ENTRIES PROVIDED:
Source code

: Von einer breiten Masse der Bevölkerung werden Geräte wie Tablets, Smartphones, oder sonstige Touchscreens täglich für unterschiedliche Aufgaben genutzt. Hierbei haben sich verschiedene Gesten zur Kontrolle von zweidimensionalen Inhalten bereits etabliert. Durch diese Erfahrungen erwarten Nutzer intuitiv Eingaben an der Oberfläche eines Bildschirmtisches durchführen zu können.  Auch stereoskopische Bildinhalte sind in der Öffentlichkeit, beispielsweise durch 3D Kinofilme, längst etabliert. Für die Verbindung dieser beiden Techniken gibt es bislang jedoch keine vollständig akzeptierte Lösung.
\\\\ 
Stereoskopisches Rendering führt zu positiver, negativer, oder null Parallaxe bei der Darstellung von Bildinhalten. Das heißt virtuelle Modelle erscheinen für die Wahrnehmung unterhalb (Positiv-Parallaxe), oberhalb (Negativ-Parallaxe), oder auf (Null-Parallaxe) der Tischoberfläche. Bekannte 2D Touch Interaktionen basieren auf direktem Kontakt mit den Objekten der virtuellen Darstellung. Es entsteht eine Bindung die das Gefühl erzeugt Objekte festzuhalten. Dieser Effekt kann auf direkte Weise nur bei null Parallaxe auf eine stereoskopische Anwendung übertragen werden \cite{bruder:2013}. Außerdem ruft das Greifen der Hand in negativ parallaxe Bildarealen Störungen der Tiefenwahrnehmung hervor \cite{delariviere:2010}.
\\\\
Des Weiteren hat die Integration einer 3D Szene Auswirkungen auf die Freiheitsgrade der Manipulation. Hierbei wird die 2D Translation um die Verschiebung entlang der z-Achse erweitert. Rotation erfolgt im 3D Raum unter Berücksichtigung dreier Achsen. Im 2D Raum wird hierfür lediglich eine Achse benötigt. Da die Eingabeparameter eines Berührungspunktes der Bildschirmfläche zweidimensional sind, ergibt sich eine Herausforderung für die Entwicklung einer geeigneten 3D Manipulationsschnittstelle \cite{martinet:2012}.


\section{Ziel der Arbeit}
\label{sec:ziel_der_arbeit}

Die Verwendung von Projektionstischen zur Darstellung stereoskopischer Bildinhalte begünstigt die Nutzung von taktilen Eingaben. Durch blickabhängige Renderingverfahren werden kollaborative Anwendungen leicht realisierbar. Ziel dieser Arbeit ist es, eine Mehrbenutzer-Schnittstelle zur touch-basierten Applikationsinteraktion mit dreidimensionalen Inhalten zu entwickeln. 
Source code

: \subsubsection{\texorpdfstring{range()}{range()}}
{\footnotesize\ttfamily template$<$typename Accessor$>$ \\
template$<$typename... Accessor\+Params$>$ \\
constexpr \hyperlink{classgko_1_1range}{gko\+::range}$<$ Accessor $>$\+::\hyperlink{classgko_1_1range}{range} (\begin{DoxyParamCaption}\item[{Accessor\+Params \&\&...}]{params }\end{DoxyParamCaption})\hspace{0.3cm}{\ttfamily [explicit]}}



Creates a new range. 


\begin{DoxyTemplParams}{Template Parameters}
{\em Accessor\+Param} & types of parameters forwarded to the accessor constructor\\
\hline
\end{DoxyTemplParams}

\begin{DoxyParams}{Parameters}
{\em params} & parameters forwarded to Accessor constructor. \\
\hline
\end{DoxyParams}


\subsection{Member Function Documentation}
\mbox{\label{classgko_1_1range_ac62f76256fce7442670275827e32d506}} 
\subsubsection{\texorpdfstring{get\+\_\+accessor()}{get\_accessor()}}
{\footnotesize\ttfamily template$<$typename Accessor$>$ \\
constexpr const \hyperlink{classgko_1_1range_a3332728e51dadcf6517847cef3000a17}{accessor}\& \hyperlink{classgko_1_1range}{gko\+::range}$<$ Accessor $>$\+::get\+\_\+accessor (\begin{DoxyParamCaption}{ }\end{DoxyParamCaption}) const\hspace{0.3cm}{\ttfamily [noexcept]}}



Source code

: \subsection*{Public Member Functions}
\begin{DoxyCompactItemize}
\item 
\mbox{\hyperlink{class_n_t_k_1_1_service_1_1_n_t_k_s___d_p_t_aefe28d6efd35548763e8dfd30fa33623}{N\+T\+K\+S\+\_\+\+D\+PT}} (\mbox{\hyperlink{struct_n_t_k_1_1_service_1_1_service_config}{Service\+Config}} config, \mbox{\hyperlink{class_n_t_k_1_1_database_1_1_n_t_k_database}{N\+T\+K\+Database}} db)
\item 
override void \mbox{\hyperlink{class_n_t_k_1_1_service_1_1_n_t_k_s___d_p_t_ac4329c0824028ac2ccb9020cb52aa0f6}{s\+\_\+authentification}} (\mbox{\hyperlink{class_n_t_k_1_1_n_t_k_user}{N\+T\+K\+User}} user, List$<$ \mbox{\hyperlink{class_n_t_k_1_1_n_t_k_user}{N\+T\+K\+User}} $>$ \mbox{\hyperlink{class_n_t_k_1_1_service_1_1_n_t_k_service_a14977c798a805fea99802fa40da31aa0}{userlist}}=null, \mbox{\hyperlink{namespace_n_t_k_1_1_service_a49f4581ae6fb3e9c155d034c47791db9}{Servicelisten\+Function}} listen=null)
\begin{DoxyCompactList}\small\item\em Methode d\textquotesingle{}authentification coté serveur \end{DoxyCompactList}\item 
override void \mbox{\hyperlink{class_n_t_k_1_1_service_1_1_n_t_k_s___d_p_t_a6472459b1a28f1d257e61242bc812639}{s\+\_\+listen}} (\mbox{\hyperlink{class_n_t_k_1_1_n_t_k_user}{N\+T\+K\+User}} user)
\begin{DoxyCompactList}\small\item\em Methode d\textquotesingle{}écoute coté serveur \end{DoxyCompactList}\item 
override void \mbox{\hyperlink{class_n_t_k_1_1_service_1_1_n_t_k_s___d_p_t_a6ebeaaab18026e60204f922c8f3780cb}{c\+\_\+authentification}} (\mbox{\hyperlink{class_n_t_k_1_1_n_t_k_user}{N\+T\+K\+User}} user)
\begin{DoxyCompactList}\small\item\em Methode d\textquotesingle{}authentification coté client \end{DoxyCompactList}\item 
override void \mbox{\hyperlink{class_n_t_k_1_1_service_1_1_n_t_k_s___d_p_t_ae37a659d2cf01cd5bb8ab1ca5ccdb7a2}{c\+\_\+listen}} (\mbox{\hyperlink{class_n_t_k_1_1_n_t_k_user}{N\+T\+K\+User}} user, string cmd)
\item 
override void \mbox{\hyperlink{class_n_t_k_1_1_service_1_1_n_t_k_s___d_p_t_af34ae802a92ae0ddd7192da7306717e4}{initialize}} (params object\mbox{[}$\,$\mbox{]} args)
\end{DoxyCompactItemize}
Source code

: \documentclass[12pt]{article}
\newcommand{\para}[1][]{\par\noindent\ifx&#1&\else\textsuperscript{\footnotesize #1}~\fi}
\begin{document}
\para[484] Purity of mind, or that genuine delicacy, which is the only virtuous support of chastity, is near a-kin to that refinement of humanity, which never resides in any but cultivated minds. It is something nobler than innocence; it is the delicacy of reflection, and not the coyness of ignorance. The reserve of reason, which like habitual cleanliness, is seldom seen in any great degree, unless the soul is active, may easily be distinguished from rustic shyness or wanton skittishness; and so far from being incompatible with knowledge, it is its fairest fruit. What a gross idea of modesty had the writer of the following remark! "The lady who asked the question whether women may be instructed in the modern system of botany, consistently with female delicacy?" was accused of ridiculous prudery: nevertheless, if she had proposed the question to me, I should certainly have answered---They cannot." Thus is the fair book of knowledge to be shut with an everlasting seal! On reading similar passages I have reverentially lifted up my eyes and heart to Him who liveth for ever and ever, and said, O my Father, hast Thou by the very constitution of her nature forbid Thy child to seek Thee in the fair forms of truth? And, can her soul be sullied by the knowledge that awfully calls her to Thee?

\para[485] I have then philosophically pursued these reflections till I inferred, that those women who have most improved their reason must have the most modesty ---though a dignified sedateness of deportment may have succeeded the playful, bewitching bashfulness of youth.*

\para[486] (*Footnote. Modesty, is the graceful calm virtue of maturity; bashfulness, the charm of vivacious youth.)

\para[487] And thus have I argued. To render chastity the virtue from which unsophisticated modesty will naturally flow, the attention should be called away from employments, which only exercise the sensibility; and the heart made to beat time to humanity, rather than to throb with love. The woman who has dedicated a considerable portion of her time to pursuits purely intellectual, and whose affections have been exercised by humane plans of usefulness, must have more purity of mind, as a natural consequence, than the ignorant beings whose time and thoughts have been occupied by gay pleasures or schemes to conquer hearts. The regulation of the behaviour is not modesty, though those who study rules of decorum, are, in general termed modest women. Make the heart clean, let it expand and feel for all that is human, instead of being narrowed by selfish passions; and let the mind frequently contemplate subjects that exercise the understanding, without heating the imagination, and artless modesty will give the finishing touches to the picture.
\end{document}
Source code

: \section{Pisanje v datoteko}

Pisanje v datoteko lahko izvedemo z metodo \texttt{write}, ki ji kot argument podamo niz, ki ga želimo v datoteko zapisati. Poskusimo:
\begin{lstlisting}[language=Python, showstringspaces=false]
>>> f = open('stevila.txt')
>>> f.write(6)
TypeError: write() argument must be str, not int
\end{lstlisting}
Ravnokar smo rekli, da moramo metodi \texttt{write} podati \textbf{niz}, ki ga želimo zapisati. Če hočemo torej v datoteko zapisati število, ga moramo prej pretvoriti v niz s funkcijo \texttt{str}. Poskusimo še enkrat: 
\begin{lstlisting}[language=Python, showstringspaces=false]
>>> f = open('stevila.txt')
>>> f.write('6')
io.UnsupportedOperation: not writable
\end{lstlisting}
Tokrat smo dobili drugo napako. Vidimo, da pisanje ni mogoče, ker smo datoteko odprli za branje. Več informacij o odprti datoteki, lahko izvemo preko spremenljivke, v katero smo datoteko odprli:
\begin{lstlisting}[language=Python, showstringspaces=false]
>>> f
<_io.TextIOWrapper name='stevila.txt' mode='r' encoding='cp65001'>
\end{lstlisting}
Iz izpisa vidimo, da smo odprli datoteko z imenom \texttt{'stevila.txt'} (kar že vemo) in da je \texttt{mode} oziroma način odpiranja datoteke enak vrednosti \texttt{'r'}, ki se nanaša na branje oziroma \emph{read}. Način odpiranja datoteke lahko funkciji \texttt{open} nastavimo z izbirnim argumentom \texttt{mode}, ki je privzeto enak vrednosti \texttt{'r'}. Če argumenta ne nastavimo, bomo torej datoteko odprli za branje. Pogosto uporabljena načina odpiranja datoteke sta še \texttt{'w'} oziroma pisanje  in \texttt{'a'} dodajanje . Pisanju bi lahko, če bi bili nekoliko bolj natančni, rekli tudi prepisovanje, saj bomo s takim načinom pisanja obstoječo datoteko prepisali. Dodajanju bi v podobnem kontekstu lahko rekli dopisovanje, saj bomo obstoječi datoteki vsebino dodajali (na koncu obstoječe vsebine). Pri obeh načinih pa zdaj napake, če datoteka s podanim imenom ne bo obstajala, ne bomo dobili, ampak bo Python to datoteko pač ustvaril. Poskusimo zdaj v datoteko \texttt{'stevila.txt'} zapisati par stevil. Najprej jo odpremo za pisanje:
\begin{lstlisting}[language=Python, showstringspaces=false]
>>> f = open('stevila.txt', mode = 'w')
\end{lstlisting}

WHAT YOU HAVE TO DO: Show every line above in which the word "werden" appears.

RESULT FOR THIS EXERCISE:
: Von einer breiten Masse der Bevölkerung werden Geräte wie Tablets, Smartphones, oder sonstige Touchscreens täglich für unterschiedliche Aufgaben genutzt. Hierbei haben sich verschiedene Gesten zur Kontrolle von zweidimensionalen Inhalten bereits etabliert. Durch diese Erfahrungen erwarten Nutzer intuitiv Eingaben an der Oberfläche eines Bildschirmtisches durchführen zu können.  Auch stereoskopische Bildinhalte sind in der Öffentlichkeit, beispielsweise durch 3D Kinofilme, längst etabliert. Für die Verbindung dieser beiden Techniken gibt es bislang jedoch keine vollständig akzeptierte Lösung.
Stereoskopisches Rendering führt zu positiver, negativer, oder null Parallaxe bei der Darstellung von Bildinhalten. Das heißt virtuelle Modelle erscheinen für die Wahrnehmung unterhalb (Positiv-Parallaxe), oberhalb (Negativ-Parallaxe), oder auf (Null-Parallaxe) der Tischoberfläche. Bekannte 2D Touch Interaktionen basieren auf direktem Kontakt mit den Objekten der virtuellen Darstellung. Es entsteht eine Bindung die das Gefühl erzeugt Objekte festzuhalten. Dieser Effekt kann auf direkte Weise nur bei null Parallaxe auf eine stereoskopische Anwendung übertragen werden \cite{bruder:2013}. Außerdem ruft das Greifen der Hand in negativ parallaxe Bildarealen Störungen der Tiefenwahrnehmung hervor \cite{delariviere:2010}.
Die Verwendung von Projektionstischen zur Darstellung stereoskopischer Bildinhalte begünstigt die Nutzung von taktilen Eingaben. Durch blickabhängige Renderingverfahren werden kollaborative Anwendungen leicht realisierbar. Ziel dieser Arbeit ist es, eine Mehrbenutzer-Schnittstelle zur touch-basierten Applikationsinteraktion mit dreidimensionalen Inhalten zu entwickeln. 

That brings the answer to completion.